Gorbunov made his first flight to space as part of the SpaceX Crew-9 crew and served as a flight engineer on Expedition 72, where he stayed for six months.

The Crew-9 mission was delayed by more than a month due to technical issues with the Boeing Starliner Calypso spacecraft that was docked at the ISS for the Boeing Crew Flight Test. NASA ultimately decided to send the Starliner back to Earth uncrewed, launch Crew-9 with two crew members, and return with four crew members, including the two crew members of the Boeing Crew Flight Test, Barry E. Wilmore and Sunita Williams.

Gorbunov was required to fly as part of the NASA-Roscosmos crew interchange agreement. NASA astronaut Nick Hague, a spaceflight veteran and one of the few individuals to have survived a launch abort aboard Soyuz MS-10, was selected as the commander of the mission.

Following the crew changes, SpaceX, NASA, Hague, and Gorbunov collaborated for three weeks to identify how Hague could assume many of the tasks typically divided between the commander and pilot, and determine which tasks could be assigned to Gorbunov, who would sit in the pilot's seat during launch. While Gorbunov is a qualified engineer and holds the rank of test cosmonaut (making him eligible to be a Soyuz commander), he had only previously received basic training on the Dragon in his role as a mission specialist. Although only serving in a limited capacity, Gorbunov was the first Russian cosmonaut to be at the controls of an American spacecraft.

On 18 March 2025, at 21:57:07 UTC, Gorbunov and the rest of the crew splashed down safely in the capsule off the coast of Florida. The capsule, crew inside, was then recovered by a water recovery team, being placed onto a recovery vessel.

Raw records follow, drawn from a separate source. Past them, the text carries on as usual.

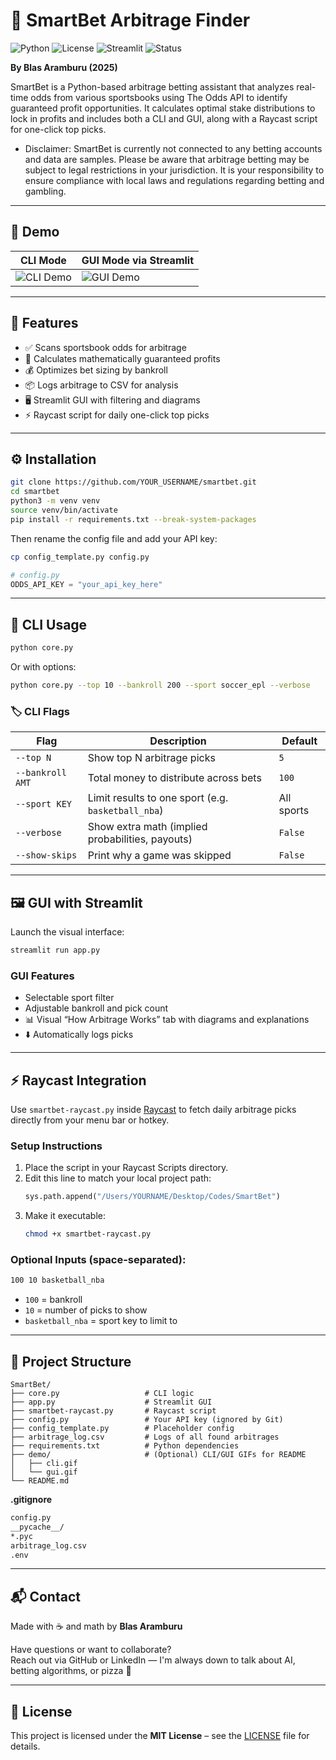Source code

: # 💸 SmartBet Arbitrage Finder

![Python](https://img.shields.io/badge/python-3.9%2B-blue?logo=python)
![License](https://img.shields.io/badge/license-MIT-green)
![Streamlit](https://img.shields.io/badge/built%20with-streamlit-red?logo=streamlit)
![Status](https://img.shields.io/badge/status-actively--maintained-brightgreen)

**By Blas Aramburu (2025)**

SmartBet is a Python-based arbitrage betting assistant that analyzes real-time odds from various sportsbooks using The Odds API to identify guaranteed profit opportunities. It calculates optimal stake distributions to lock in profits and includes both a CLI and GUI, along with a Raycast script for one-click top picks.

* Disclaimer: SmartBet is currently not connected to any betting accounts and data are samples. Please be aware that arbitrage betting may be subject to legal restrictions in your jurisdiction. It is your responsibility to ensure compliance with local laws and regulations regarding betting and gambling.

---

## 🎥 Demo

| CLI Mode | GUI Mode via Streamlit |
|----------|-------------------------|
| ![CLI Demo](https://raw.githubusercontent.com/blarmont/smartbet/main/demo/sb_cli.gif) | ![GUI Demo](https://raw.githubusercontent.com/blarmont/smartbet/main/demo/sb_gui.gif) |

---

## 🚀 Features

- ✅ Scans sportsbook odds for arbitrage
- 🧠 Calculates mathematically guaranteed profits
- 💰 Optimizes bet sizing by bankroll
- 📦 Logs arbitrage to CSV for analysis
- 🖥️ Streamlit GUI with filtering and diagrams
- ⚡ Raycast script for daily one-click top picks

---

## ⚙️ Installation

```bash
git clone https://github.com/YOUR_USERNAME/smartbet.git
cd smartbet
python3 -m venv venv
source venv/bin/activate
pip install -r requirements.txt --break-system-packages
```

Then rename the config file and add your API key:

```bash
cp config_template.py config.py
```

```python
# config.py
ODDS_API_KEY = "your_api_key_here"
```

---

## 🧪 CLI Usage

```bash
python core.py
```

Or with options:

```bash
python core.py --top 10 --bankroll 200 --sport soccer_epl --verbose
```

### 🏷️ CLI Flags

| Flag             | Description                                           | Default     |
|------------------|-------------------------------------------------------|-------------|
| `--top N`        | Show top N arbitrage picks                            | `5`         |
| `--bankroll AMT` | Total money to distribute across bets                 | `100`       |
| `--sport KEY`    | Limit results to one sport (e.g. `basketball_nba`)    | All sports  |
| `--verbose`      | Show extra math (implied probabilities, payouts)      | `False`     |
| `--show-skips`   | Print why a game was skipped                          | `False`     |

---

## 🖼️ GUI with Streamlit

Launch the visual interface:

```bash
streamlit run app.py
```

### GUI Features

- Selectable sport filter
- Adjustable bankroll and pick count
- 📊 Visual “How Arbitrage Works” tab with diagrams and explanations
- ⬇️ Automatically logs picks

---

## ⚡ Raycast Integration

Use `smartbet-raycast.py` inside [Raycast](https://raycast.com) to fetch daily arbitrage picks directly from your menu bar or hotkey.

### Setup Instructions

1. Place the script in your Raycast Scripts directory.
2. Edit this line to match your local project path:
   ```python
   sys.path.append("/Users/YOURNAME/Desktop/Codes/SmartBet")
   ```
3. Make it executable:
   ```bash
   chmod +x smartbet-raycast.py
   ```

### Optional Inputs (space-separated):

```bash
100 10 basketball_nba
```

- `100` = bankroll
- `10` = number of picks to show
- `basketball_nba` = sport key to limit to

---

## 📁 Project Structure

```
SmartBet/
├── core.py                   # CLI logic
├── app.py                    # Streamlit GUI
├── smartbet-raycast.py       # Raycast script
├── config.py                 # Your API key (ignored by Git)
├── config_template.py        # Placeholder config
├── arbitrage_log.csv         # Logs of all found arbitrages
├── requirements.txt          # Python dependencies
├── demo/                     # (Optional) CLI/GUI GIFs for README
│   ├── cli.gif
│   └── gui.gif
└── README.md
```

**.gitignore**
```bash
config.py
__pycache__/
*.pyc
arbitrage_log.csv
.env
```

---

## 📬 Contact

Made with ☕ and math by **Blas Aramburu**

Have questions or want to collaborate?  
Reach out via GitHub or LinkedIn — I'm always down to talk about AI, betting algorithms, or pizza 🍕

---

## 📄 License

This project is licensed under the **MIT License** – see the [LICENSE](LICENSE) file for details.
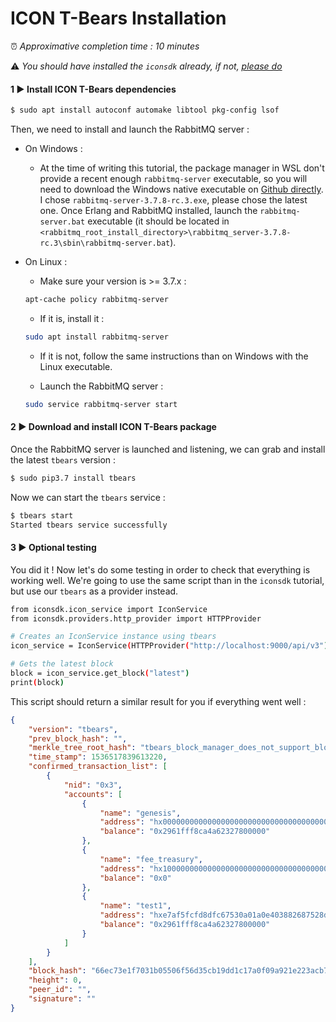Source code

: # ICON T-Bears Installation

⏰ *Approximative completion time : 10 minutes*

⚠ *You should have installed the `iconsdk` already, if not, [please do](iconsdk.md)*

#### 1 ▶ Install ICON T-Bears dependencies

```bash
$ sudo apt install autoconf automake libtool pkg-config lsof
```

Then, we need to install and launch the RabbitMQ server :

 - On Windows :
    - At the time of writing this tutorial, the package manager in WSL don't provide a recent enough `rabbitmq-server` executable, so you will need to download the Windows native executable on [Github directly](https://github.com/rabbitmq/rabbitmq-server/releases). I chose `rabbitmq-server-3.7.8-rc.3.exe`, please chose the latest one. Once Erlang and RabbitMQ installed, launch the `rabbitmq-server.bat` executable (it should be located in `<rabbitmq_root_install_directory>\rabbitmq_server-3.7.8-rc.3\sbin\rabbitmq-server.bat`).

 - On Linux : 
    - Make sure your version is >= 3.7.x :
    ```bash
    apt-cache policy rabbitmq-server
    ```

    - If it is, install it : 
    ```bash
    sudo apt install rabbitmq-server
    ```

    - If it is not, follow the same instructions than on Windows with the Linux executable.

    - Launch the RabbitMQ server :
    ```bash
    sudo service rabbitmq-server start
    ```


#### 2 ▶ Download and install ICON T-Bears package

Once the RabbitMQ server is launched and listening, we can grab and install the latest `tbears` version :

```bash
$ sudo pip3.7 install tbears
```

Now we can start the `tbears` service :

```bash
$ tbears start
Started tbears service successfully
```

#### 3 ▶ Optional testing

You did it ! Now let's do some testing in order to check that everything is working well.
We're going to use the same script than in the `iconsdk` tutorial, but use our `tbears` as a provider instead.

```bash
from iconsdk.icon_service import IconService
from iconsdk.providers.http_provider import HTTPProvider

# Creates an IconService instance using tbears
icon_service = IconService(HTTPProvider("http://localhost:9000/api/v3"))

# Gets the latest block
block = icon_service.get_block("latest")
print(block)
```

This script should return a similar result for you if everything went well :
```json
{
    "version": "tbears",
    "prev_block_hash": "",
    "merkle_tree_root_hash": "tbears_block_manager_does_not_support_block_merkle_tree",
    "time_stamp": 1536517839613220,
    "confirmed_transaction_list": [
        {
            "nid": "0x3",
            "accounts": [
                {
                    "name": "genesis",
                    "address": "hx0000000000000000000000000000000000000000",
                    "balance": "0x2961fff8ca4a62327800000"
                },
                {
                    "name": "fee_treasury",
                    "address": "hx1000000000000000000000000000000000000000",
                    "balance": "0x0"
                },
                {
                    "name": "test1",
                    "address": "hxe7af5fcfd8dfc67530a01a0e403882687528dfcb",
                    "balance": "0x2961fff8ca4a62327800000"
                }
            ]
        }
    ],
    "block_hash": "66ec73e1f7031b05506f56d35cb19dd1c17a0f09a921e223acb787ec9bac0d84",
    "height": 0,
    "peer_id": "",
    "signature": ""
}
```

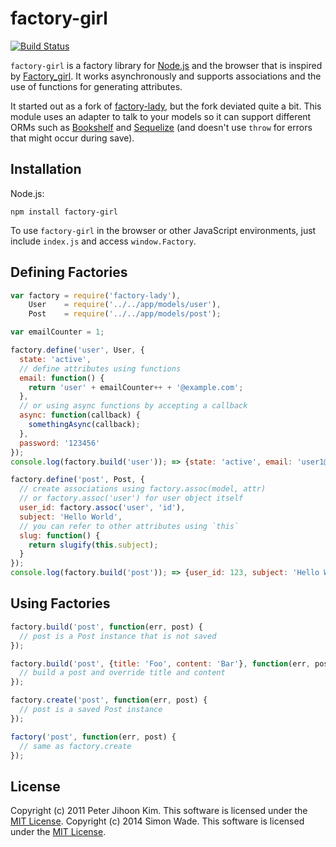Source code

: # factory-girl

[![Build Status](https://travis-ci.org/aexmachina/factory-girl.png)](https://travis-ci.org/aexmachina/factory-girl)

`factory-girl` is a factory library for [Node.js](http://nodejs.org/) and the browser that is inspired by [Factory\_girl](http://github.com/thoughtbot/factory_girl). It works asynchronously and supports associations and the use of functions for generating attributes.

It started out as a fork of [factory-lady](https://github.com/petejkim/factory-lady), but the fork deviated quite a bit. This module uses an adapter to talk to your models so it can support different ORMs such as [Bookshelf](https://github.com/aexmachina/factory-girl-bookshelf) and [Sequelize](https://github.com/aexmachina/factory-girl-sequelize) (and doesn't use `throw` for errors that might occur during save).

## Installation

Node.js:

```
npm install factory-girl
```

To use `factory-girl` in the browser or other JavaScript environments, just include `index.js` and access `window.Factory`.

## Defining Factories

```javascript
var factory = require('factory-lady'),
    User    = require('../../app/models/user'),
    Post    = require('../../app/models/post');

var emailCounter = 1;

factory.define('user', User, {
  state: 'active',
  // define attributes using functions
  email: function() {
    return 'user' + emailCounter++ + '@example.com';
  },
  // or using async functions by accepting a callback
  async: function(callback) {
    somethingAsync(callback);
  },
  password: '123456'
});
console.log(factory.build('user')); => {state: 'active', email: 'user1@example.com', async: 'foo', password: '123456'}

factory.define('post', Post, {
  // create associations using factory.assoc(model, attr)
  // or factory.assoc('user') for user object itself
  user_id: factory.assoc('user', 'id'),
  subject: 'Hello World',
  // you can refer to other attributes using `this`
  slug: function() {
    return slugify(this.subject);
  }
});
console.log(factory.build('post')); => {user_id: 123, subject: 'Hello World', slug: 'hello-world'}
```

## Using Factories

```javascript
factory.build('post', function(err, post) {
  // post is a Post instance that is not saved
});

factory.build('post', {title: 'Foo', content: 'Bar'}, function(err, post) {
  // build a post and override title and content
});

factory.create('post', function(err, post) {
  // post is a saved Post instance
});

factory('post', function(err, post) {
  // same as factory.create
});
```

## License

Copyright (c) 2011 Peter Jihoon Kim. This software is licensed under the [MIT License](http://github.com/petejkim/factory-lady/raw/master/LICENSE).
Copyright (c) 2014 Simon Wade. This software is licensed under the [MIT License](http://github.com/petejkim/factory-lady/raw/master/LICENSE).

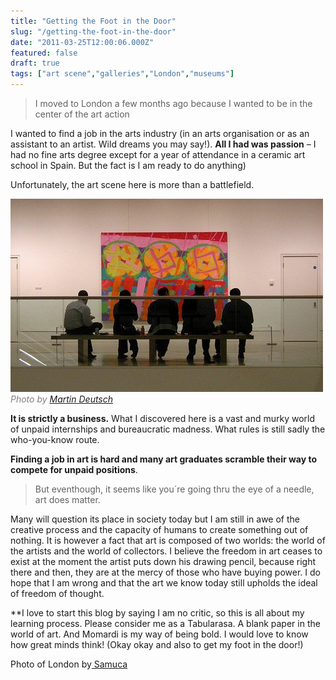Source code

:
 ```yaml
---
title: "Getting the Foot in the Door"
slug: "/getting-the-foot-in-the-door"
date: "2011-03-25T12:00:06.000Z"
featured: false
draft: true
tags: ["art scene","galleries","London","museums"]
---
```



> I moved to London a few months ago because I wanted to be in the center of the art action

I wanted to find a job in the arts industry (in an arts organisation or as an assistant to an artist. Wild dreams you may say!). **All I had was passion** – I had no fine arts degree except for a year of attendance in a ceramic art school in Spain. But the fact is I am ready to do anything)

Unfortunately, the art scene here is more than a battlefield.

[![](./images/gallery_i06qmc.jpg "gallery")](./images/gallery_i06qmc.jpg)<span style="color: #808080;">*Photo by [Martin Deutsch](http://www.flickr.com/photos/teflon/3218406084/ "Art in your Lunch Break")*</span>

**It is strictly a business.** What I discovered here is a vast and murky world of unpaid internships and bureaucratic madness. What rules is still sadly the who-you-know route.

**Finding a job in art is hard and many art graduates scramble their way to compete for unpaid positions**.

> But eventhough, it seems like you´re going thru the eye of a needle, art does matter.

Many will question its place in society today but I am still in awe of the creative process and the capacity of humans to create something out of nothing. It is however a fact that art is composed of two worlds: the world of the artists and the world of collectors. I believe the freedom in art ceases to exist at the moment the artist puts down his drawing pencil, because right there and then, they are at the mercy of those who have buying power. I do hope that I am wrong and that the art we know today still upholds the ideal of freedom of thought.

**I love to start this blog by saying I am no critic, so this is all about my learning process. Please consider me as a Tabularasa. A blank paper in the world of art. And Momardi is my way of being bold. I would love to know how great minds think! (Okay okay and also to get my foot in the door!)

Photo of London by[ Samuca](http://www.flickr.com/photos/samucs/4604273326/ "London")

The crew were assisted from the capsule and were taken on stretchers for medical checks.

== Personal life ==
Gorbunov says his biggest hobby and interest is paragliding and said that his love of the activity may have inspired his desire to go to space as a way even higher into the skies. He also said that he enjoys hiking and had taken up scuba diving before being required to learn it in cosmonaut training.